Environment Minister Sussan Ley is yet to comment publicly on the report. Emergency Services Minister Bridget McKenzie was asked about the report on ABC News Breakfast and said the IPCC was “dead right”, before attacking big emitters for their failure to plan for net zero. Which is funny because McKenzie, along with her colleagues in the Nationals party room, spent months holding the government to ransom over a net zero commitment.

Although Labor’s response to the floods has been to point out where the government was inadequately prepared, the opposition did at least acknowledge the report’s existence. Opposition climate and energy spokesperson Chris Bowen actually drew the link between the report and the current flooding crisis.

“Today is yet another stark warning. But it’s a stark warning which is particularly relevant to Australian,” he said on Tuesday.

“This report itself highlights some of the impacts on Australians and on Australia, which are at the same time, completely unsurprising and totally shocking in terms of the impact on Australians and the Australian way of life.”

Still, Labor notably didn’t use the report as an opportunity to kick the government particularly hard on climate — save a few tweets from Bowen.

Muted response

The Australia Institute’s climate and energy program director Richie Merzian said the political response to the report was muted, despite the current crisis clearly reflecting the authors’ warnings.

“The report is timed with, ironically, a massive, extreme weather event that is linked to climate change. It’s crystal clear we’re going to get more floods,” he said.
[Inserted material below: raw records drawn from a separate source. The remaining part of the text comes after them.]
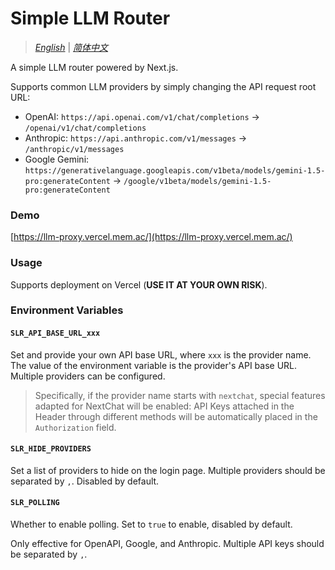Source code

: # Simple LLM Router

> [_English_](./README.md) | [_简体中文_](./README.zh_CN.md)

A simple LLM router powered by Next.js.

Supports common LLM providers by simply changing the API request root URL:

- OpenAI: `https://api.openai.com/v1/chat/completions` -> `/openai/v1/chat/completions`
- Anthropic: `https://api.anthropic.com/v1/messages` -> `/anthropic/v1/messages`
- Google Gemini: `https://generativelanguage.googleapis.com/v1beta/models/gemini-1.5-pro:generateContent` -> `/google/v1beta/models/gemini-1.5-pro:generateContent`

### Demo

[https://llm-proxy.vercel.mem.ac/](https://llm-proxy.vercel.mem.ac/)

### Usage

Supports deployment on Vercel (**USE IT AT YOUR OWN RISK**).

### Environment Variables

#### `SLR_API_BASE_URL_xxx`

Set and provide your own API base URL, where `xxx` is the provider name. The value of the environment variable is the provider's API base URL. Multiple providers can be configured.

> Specifically, if the provider name starts with `nextchat`, special features adapted for NextChat will be enabled: API Keys attached in the Header through different methods will be automatically placed in the `Authorization` field.

#### `SLR_HIDE_PROVIDERS`

Set a list of providers to hide on the login page. Multiple providers should be separated by `,`. Disabled by default.

#### `SLR_POLLING`

Whether to enable polling. Set to `true` to enable, disabled by default.

Only effective for OpenAPI, Google, and Anthropic. Multiple API keys should be separated by `,`.
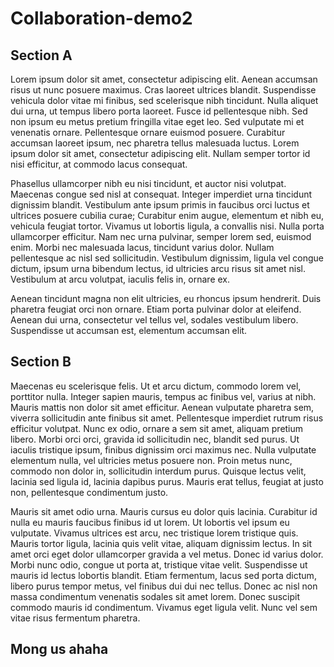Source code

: # Collaboration-demo2

## Section A
Lorem ipsum dolor sit amet, consectetur adipiscing elit. Aenean accumsan risus ut nunc posuere maximus. Cras laoreet ultrices blandit. Suspendisse vehicula dolor vitae mi finibus, sed scelerisque nibh tincidunt. Nulla aliquet dui urna, ut tempus libero porta laoreet. Fusce id pellentesque nibh. Sed non ipsum eu metus pretium fringilla vitae eget leo. Sed vulputate mi et venenatis ornare. Pellentesque ornare euismod posuere. Curabitur accumsan laoreet ipsum, nec pharetra tellus malesuada luctus. Lorem ipsum dolor sit amet, consectetur adipiscing elit. Nullam semper tortor id nisi efficitur, at commodo lacus consequat.

Phasellus ullamcorper nibh eu nisi tincidunt, et auctor nisi volutpat. Maecenas congue sed nisl at consequat. Integer imperdiet urna tincidunt dignissim blandit. Vestibulum ante ipsum primis in faucibus orci luctus et ultrices posuere cubilia curae; Curabitur enim augue, elementum et nibh eu, vehicula feugiat tortor. Vivamus ut lobortis ligula, a convallis nisi. Nulla porta ullamcorper efficitur. Nam nec urna pulvinar, semper lorem sed, euismod enim. Morbi nec malesuada lacus, tincidunt varius dolor. Nullam pellentesque ac nisl sed sollicitudin. Vestibulum dignissim, ligula vel congue dictum, ipsum urna bibendum lectus, id ultricies arcu risus sit amet nisl. Vestibulum at arcu volutpat, iaculis felis in, ornare ex.

Aenean tincidunt magna non elit ultricies, eu rhoncus ipsum hendrerit. Duis pharetra feugiat orci non ornare. Etiam porta pulvinar dolor at eleifend. Aenean dui urna, consectetur vel tellus vel, sodales vestibulum libero. Suspendisse ut accumsan est, elementum accumsan elit. 


## Section B
Maecenas eu scelerisque felis. Ut et arcu dictum, commodo lorem vel, porttitor nulla. Integer sapien mauris, tempus ac finibus vel, varius at nibh. Mauris mattis non dolor sit amet efficitur. Aenean vulputate pharetra sem, viverra sollicitudin ante finibus sit amet. Pellentesque imperdiet rutrum risus efficitur volutpat. Nunc ex odio, ornare a sem sit amet, aliquam pretium libero. Morbi orci orci, gravida id sollicitudin nec, blandit sed purus. Ut iaculis tristique ipsum, finibus dignissim orci maximus nec. Nulla vulputate elementum nulla, vel ultricies metus posuere non. Proin metus nunc, commodo non dolor in, sollicitudin interdum purus. Quisque lectus velit, lacinia sed ligula id, lacinia dapibus purus. Mauris erat tellus, feugiat at justo non, pellentesque condimentum justo.

Mauris sit amet odio urna. Mauris cursus eu dolor quis lacinia. Curabitur id nulla eu mauris faucibus finibus id ut lorem. Ut lobortis vel ipsum eu vulputate. Vivamus ultrices est arcu, nec tristique lorem tristique quis. Mauris tortor ligula, lacinia quis velit vitae, aliquam dignissim lectus. In sit amet orci eget dolor ullamcorper gravida a vel metus. Donec id varius dolor. Morbi nunc odio, congue ut porta at, tristique vitae velit. Suspendisse ut mauris id lectus lobortis blandit. Etiam fermentum, lacus sed porta dictum, libero purus tempor metus, vel finibus dui dui nec tellus. Donec ac nisl non massa condimentum venenatis sodales sit amet lorem. Donec suscipit commodo mauris id condimentum. Vivamus eget ligula velit. Nunc vel sem vitae risus fermentum pharetra.

## Mong us ahaha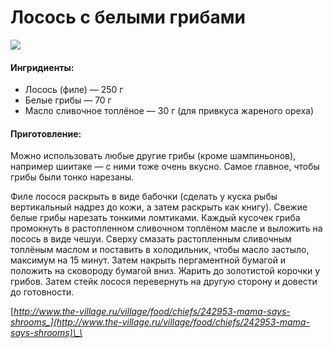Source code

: # Лосось с белыми грибами

![](https://s-media-cache-ak0.pinimg.com/564x/79/0d/09/790d093e1552288b964d5cd9f5c772b8.jpg)

#### Ингридиенты:

* Лосось \(филе\) — 250 г
* Белые грибы — 70 г
* Масло сливочное топлёное — 30 г \(для привкуса жареного ореха\)

#### Приготовление:

Можно использовать любые другие грибы \(кроме шампиньонов\), например шиитаке — с ними тоже очень вкусно. Самое главное, чтобы грибы были тонко нарезаны.

Филе лосося раскрыть в виде бабочки \(сделать у куска рыбы вертикальный надрез до кожи, а затем раскрыть как книгу\). Свежие белые грибы нарезать тонкими ломтиками. Каждый кусочек гриба промокнуть в растопленном сливочном топлёном масле и выложить на лосось в виде чешуи. Сверху смазать растопленным сливочным топлёным маслом и поставить в холодильник, чтобы масло застыло, максимум на 15 минут. Затем накрыть пергаментной бумагой и положить на сковороду бумагой вниз. Жарить до золотистой корочки у грибов. Затем стейк лосося перевернуть на другую сторону и довести до готовности.

[_http://www.the-village.ru/village/food/chiefs/242953-mama-says-shrooms_](http://www.the-village.ru/village/food/chiefs/242953-mama-says-shrooms)\_\_

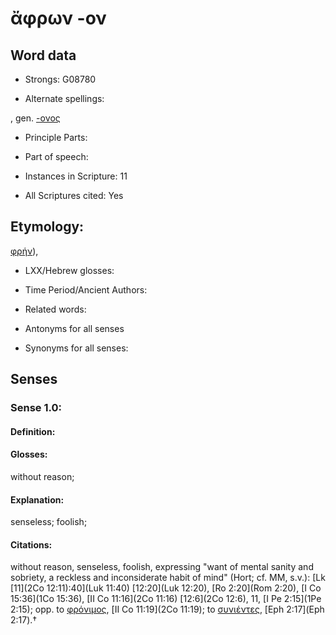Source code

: # ἄφρων -ον 

<!-- Status: S2=NeedsEdits -->
<!-- Lexica used for edits:   -->

## Word data

* Strongs: G08780

* Alternate spellings:

,  gen. [-ονος]()

* Principle Parts: 


* Part of speech: 


* Instances in Scripture: 11

* All Scriptures cited: Yes

## Etymology: 

[φρήν]()),

* LXX/Hebrew glosses: 


* Time Period/Ancient Authors: 


* Related words: 

* Antonyms for all senses

* Synonyms for all senses: 


## Senses 


### Sense  1.0: 

#### Definition: 

#### Glosses: 

without reason; 

#### Explanation: 

senseless; 
foolish; 

#### Citations: 

without reason, senseless, foolish, expressing "want of mental sanity and sobriety, a reckless and inconsiderate habit of mind" (Hort; cf. MM, s.v.): [Lk [11](2Co 12:11):40](Luk 11:40) [12:20](Luk 12:20), [Ro 2:20](Rom 2:20), [I Co 15:36](1Co 15:36), [II Co 11:16](2Co 11:16) [12:6](2Co 12:6), 11, [I Pe 2:15](1Pe 2:15); opp. to [φρόνιμος](), [II Co 11:19](2Co 11:19); to [συνιέντες](), [Eph 2:17](Eph 2:17).†

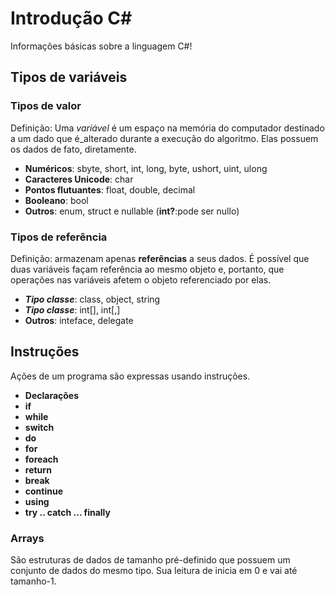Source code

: # Introdução C#
Informações básicas sobre a linguagem C#!
## Tipos de variáveis

### Tipos de valor
Definição: Uma _variável_ é um espaço na memória do computador destinado a um dado que é_alterado durante a execução do algoritmo. Elas possuem os dados de fato, diretamente.

- **Numéricos**: sbyte, short, int, long, byte, ushort, uint, ulong
- **Caracteres Unicode**: char
- **Pontos flutuantes**: float, double, decimal
- **Booleano**: bool
- **Outros**: enum, struct e nullable (**int?**:pode ser nullo)

### Tipos de referência
Definição: armazenam apenas **referências** a seus dados. É possível que duas variáveis façam referência ao mesmo objeto e, portanto, que operações nas variáveis afetem o objeto referenciado por elas.

- **_Tipo classe_**: class, object, string
- **_Tipo classe_**: int[], int[,]
- **Outros**: inteface, delegate

## Instruções
Ações de um programa são expressas usando instruções.

- **Declarações**
- **if**
- **while**
- **switch**
- **do**
- **for**
- **foreach**
- **return**
- **break**
- **continue**
- **using**
- **try .. catch ... finally**

### Arrays

São estruturas de dados de tamanho pré-definido que possuem um conjunto de
dados do mesmo tipo. Sua leitura de inicia em 0 e vai até tamanho-1.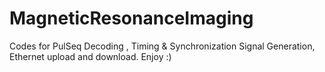 # MagneticResonanceImaging
Codes for PulSeq Decoding , Timing &amp; Synchronization Signal Generation, Ethernet upload and download. Enjoy :)
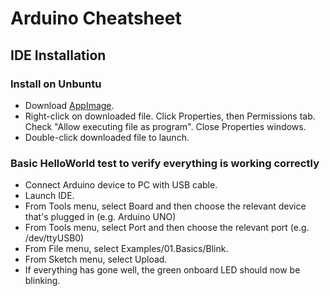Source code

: 
# Arduino Cheatsheet

## IDE Installation

### Install on Unbuntu

- Download [AppImage](https://downloads.arduino.cc/arduino-ide/arduino-ide_2.1.0_Linux_64bit.AppImage).  
- Right-click on downloaded file. Click Properties, then Permissions tab. Check "Allow executing file as program". Close Properties windows.
- Double-click downloaded file to launch.

### Basic HelloWorld test to verify everything is working correctly

- Connect Arduino device to PC with USB cable.
- Launch IDE.
- From Tools menu, select Board and then choose the relevant device that's plugged in (e.g. Arduino UNO)
- From Tools menu, select Port and then choose the relevant port (e.g. /dev/ttyUSB0)
- From File menu, select Examples/01.Basics/Blink.
- From Sketch menu, select Upload.
- If everything has gone well, the green onboard LED should now be blinking.

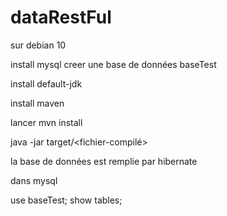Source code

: # dataRestFul

sur debian 10

install mysql 
creer une base de données baseTest

install default-jdk

install maven

lancer mvn install

java -jar target/<fichier-compilé>

la base de données est remplie par hibernate

dans mysql

use baseTest;
show tables;
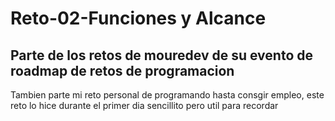 <h1>Reto-02-Funciones y Alcance</h1>
<h2>Parte de los retos de mouredev de su evento de roadmap de retos de programacion</h2>
<p>Tambien parte mi reto personal de programando hasta consgir empleo, este reto lo hice durante el primer dia sencillito pero util para recordar</p>
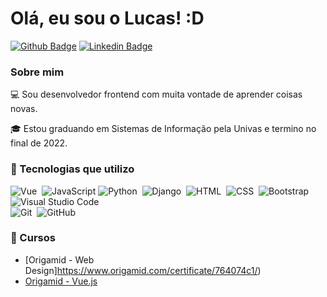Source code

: # Olá, eu sou o Lucas! :D

[![Github Badge](https://img.shields.io/badge/-Github-000?style=flat-square&logo=Github&logoColor=white&link=https://github.com/fagnerpsantos)](https://github.com/nerylucastoledo/nerylucastoledo)
[![Linkedin Badge](https://img.shields.io/badge/-LinkedIn-blue?style=flat-square&logo=Linkedin&logoColor=white&link=https://www.linkedin.com/in/fagnerpsantos/)](https://br.linkedin.com/in/lucas-nery-57b476180/)

### Sobre mim
💻 Sou desenvolvedor frontend com muita vontade de aprender coisas novas.

🎓 Estou graduando em Sistemas de Informação pela Univas e termino no final de 2022.

### 📜 Tecnologias que utilizo

![Vue](https://img.shields.io/badge/-Vue-42b983?style=flat&logo=vue)&nbsp;
![JavaScript](https://img.shields.io/badge/JavaScript-F7DF1E?style=for-the-badge&logo=javascript&logoColor=black)
![Python](https://img.shields.io/badge/-Python-2d618c?style=flat&logo=github)&nbsp;
![Django](https://img.shields.io/badge/-Django-0C4B33?style=flat&logo=github)&nbsp;
![HTML](https://img.shields.io/badge/-HTML-ffa500?style=flat&logo=HTML5)&nbsp;
![CSS](https://img.shields.io/badge/-CSS-264DE4?style=flat&logo=CSS3&logoColor=1572B6)&nbsp;
![Bootstrap](https://img.shields.io/badge/-Bootstrap-6A429D?style=flat&logo=bootstrap&logoColor=563D7C)\
![Visual Studio Code](https://img.shields.io/badge/-Visual%20Studio%20Code-05122A?style=flat&logo=visual-studio-code&logoColor=007ACC)&nbsp;<br>
![Git](https://img.shields.io/badge/-Git-05122A?style=flat&logo=git)&nbsp;
![GitHub](https://img.shields.io/badge/-GitHub-05122A?style=flat&logo=github)&nbsp;

### 📜 Cursos

- [Origamid - Web Design]https://www.origamid.com/certificate/764074c1/)
- [Origamid - Vue.js](https://www.origamid.com/certificate/4dba0e50/)
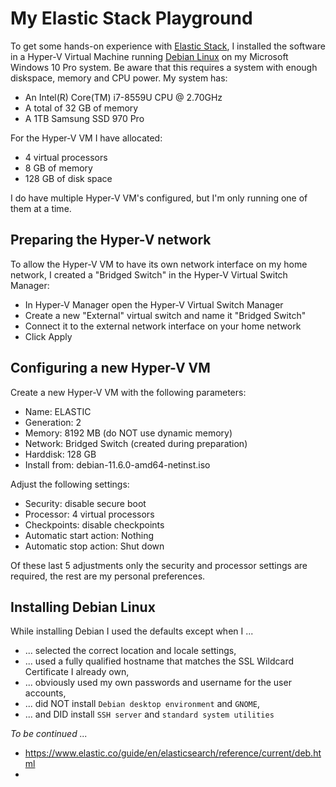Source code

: # My Elastic Stack Playground

To get some hands-on experience with [Elastic Stack](https://www.elastic.co/elastic-stack/), I 
installed the software in a Hyper-V Virtual Machine running [Debian Linux](https://www.debian.org/)
on my Microsoft Windows 10 Pro system. Be aware that this requires a system with enough diskspace, 
memory and CPU power. My system has:
- An Intel(R) Core(TM) i7-8559U CPU @ 2.70GHz
- A total of 32 GB of memory
- A 1TB Samsung SSD 970 Pro

For the Hyper-V VM I have allocated:
- 4 virtual processors 
- 8 GB of memory
- 128 GB of disk space

I do have multiple Hyper-V VM's configured, but I'm only running one of them at a time.

## Preparing the Hyper-V network

To allow the Hyper-V VM to have its own network interface on my home network,
I created a "Bridged Switch" in the Hyper-V Virtual Switch Manager:
- In Hyper-V Manager open the Hyper-V Virtual Switch Manager
- Create a new "External" virtual switch and name it "Bridged Switch"
- Connect it to the external network interface on your home network
- Click Apply

## Configuring a new Hyper-V VM

Create a new Hyper-V VM with the following parameters:
- Name: ELASTIC
- Generation: 2
- Memory: 8192 MB (do NOT use dynamic memory)
- Network: Bridged Switch (created during preparation)
- Harddisk: 128 GB
- Install from: debian-11.6.0-amd64-netinst.iso

Adjust the following settings:
- Security: disable secure boot
- Processor: 4 virtual processors
- Checkpoints: disable checkpoints
- Automatic start action: Nothing
- Automatic stop action: Shut down

Of these last 5 adjustments only the security and processor settings are required, the rest are my personal preferences.

## Installing Debian Linux

While installing Debian I used the defaults except when I ...
- ... selected the correct location and locale settings,
- ... used a fully qualified hostname that matches the SSL Wildcard Certificate I already own,
- ... obviously used my own passwords and username for the user accounts,
- ... did NOT install `Debian desktop environment` and `GNOME`,
- ... and DID install `SSH server` and `standard system utilities`

*To be continued ...*

- https://www.elastic.co/guide/en/elasticsearch/reference/current/deb.html
- 


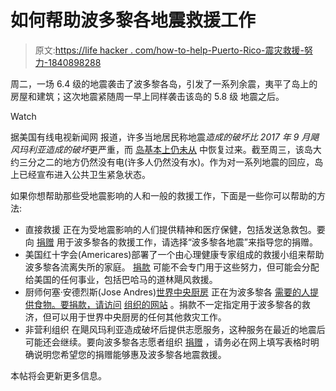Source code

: # 如何帮助波多黎各地震救援工作

> 原文:[https://life hacker . com/how-to-help-Puerto-Rico-震灾救援-努力-1840898288](https://lifehacker.com/how-to-help-puerto-rico-earthquake-relief-efforts-1840898288)

周二，一场 6.4 级的地震袭击了波多黎各岛，引发了一系列余震，夷平了岛上的房屋和建筑；这次地震紧随周一早上同样袭击该岛的 5.8 级 地震之后。

Watch

据美国有线电视新闻网 报道，许多当地居民称地震*造成的破坏比 2017 年 9 月飓风玛利亚造成的破坏*更严重，而 [岛基本上仍未从](https://www.washingtonpost.com/us-policy/2020/01/09/hit-by-devastating-earthquakes-puerto-rico-still-waiting-billions-hurricane-relief/?utm_campaign=wp_main&utm_medium=social&utm_source=twitter) 中恢复过来。截至周三，该岛大约三分之二的地方仍然没有电(许多人仍然没有水)。作为对一系列地震的回应，岛上已经宣布进入公共卫生紧急状态。

如果你想帮助那些受地震影响的人和一般的救援工作，下面是一些你可以帮助的方法:

*   直接救援 正在为受地震影响的人们提供精神和医疗保健，包括发送急救包。要向 [捐赠](https://secure.directrelief.org/site/Donation2?df_id=2924&mfc_pref=T&2924.donation=form1) 用于波多黎各的救援工作，请选择“波多黎各地震”来指导您的捐赠。
*   美国红十字会(Americares)部署了一个由心理健康专家组成的救援小组来帮助波多黎各流离失所的家庭。 [捐款](https://secure.americares.org/site/Donation2?df_id=24507&24507.donation=form1) 可能不会专门用于这些努力，但可能会分配给美国的任何事业，包括巴哈马的道林飓风救援。
*   厨师何塞·安德烈斯(Jose Andres)[世界中央厨房](https://wck.org/) 正在为波多黎各 [需要的人提供食物。要捐款，请访问](https://twitter.com/chefjoseandres/status/1215083259434086400) [组织的网站](https://donate.wck.org/give/236738/#!/donation/checkout) 。捐款不一定指定用于波多黎各的救济，但可以用于世界中央厨房的任何其他救灾工作。
*   非营利组织 在飓风玛利亚造成破坏后提供志愿服务，这种服务在最近的地震后可能还会继续。要向波多黎各志愿者组织 [捐赠](https://give.allhandsandhearts.org/give/42579/#!/donation/checkout?utm_source=donationbar&utm_medium=website%20&utm_content=match-language&utm_campaign=italladdsup) ，请务必在网上填写表格时明确说明您希望您的捐赠能够惠及波多黎各地震救援。

本帖将会更新更多信息。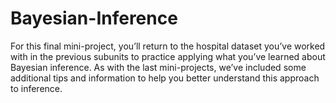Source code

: # Bayesian-Inference
For this final mini-project, you’ll return to the hospital dataset you’ve worked with in the previous subunits to practice applying what 
you’ve learned about Bayesian inference. As with the last mini-projects, we’ve included some additional tips and information to help you 
better understand this approach to inference.
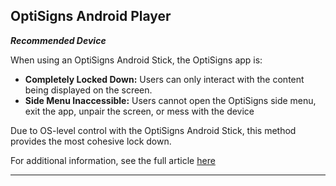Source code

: ## OptiSigns Android Player



**_Recommended Device_**

When using an OptiSigns Android Stick, the OptiSigns app is:

  * **Completely Locked Down:** Users can only interact with the content being displayed on the screen.
  * **Side Menu Inaccessible:** Users cannot open the OptiSigns side menu, exit the app, unpair the screen, or mess with the device



Due to OS-level control with the OptiSigns Android Stick, this method provides the most cohesive lock down.

For additional information, see the full article [here](https://support.optisigns.com/hc/en-us/articles/30310366838803)

---
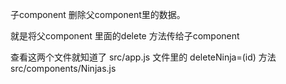 子component 删除父component里的数据。

就是将父component 里面的delete 方法传给子component

查看这两个文件就知道了
src/app.js 文件里的 deleteNinja=(id) 方法
src/components/Ninjas.js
In pure political terms, the response from both parties makes sense. When the last report was released, Morrison was still trying to lay the groundwork to sell his emissions reduction “plan” both to the electorate and recalcitrant Nationals. Now, any mention of climate reminds voters of another source of deep division within the Coalition ranks, and a net zero package even big business thought was inadequate.

For Labor, going too hard on climate risks being hit with the kind of scare campaign that saw them blown away in Queensland at the last election. The opposition hopes its “goldilocks” plan to lower emissions 43% by 2030 is enough to appear both ambitious and non-threatening, while giving it room to avoid the dreaded climate wedge.

All this means is that the major parties are reluctant to join the dots between the current crisis and the bigger climate emergency. For Merzian, politicians’ reluctance to go near climate during an emergency is a sign of how polarised and antagonistic the debate has become.

“Climate change has been so politicised in Australia that there isn’t even the breathing space to have the discussion,” he said.

“We’ve made climate a taboo alongside religion and politics.”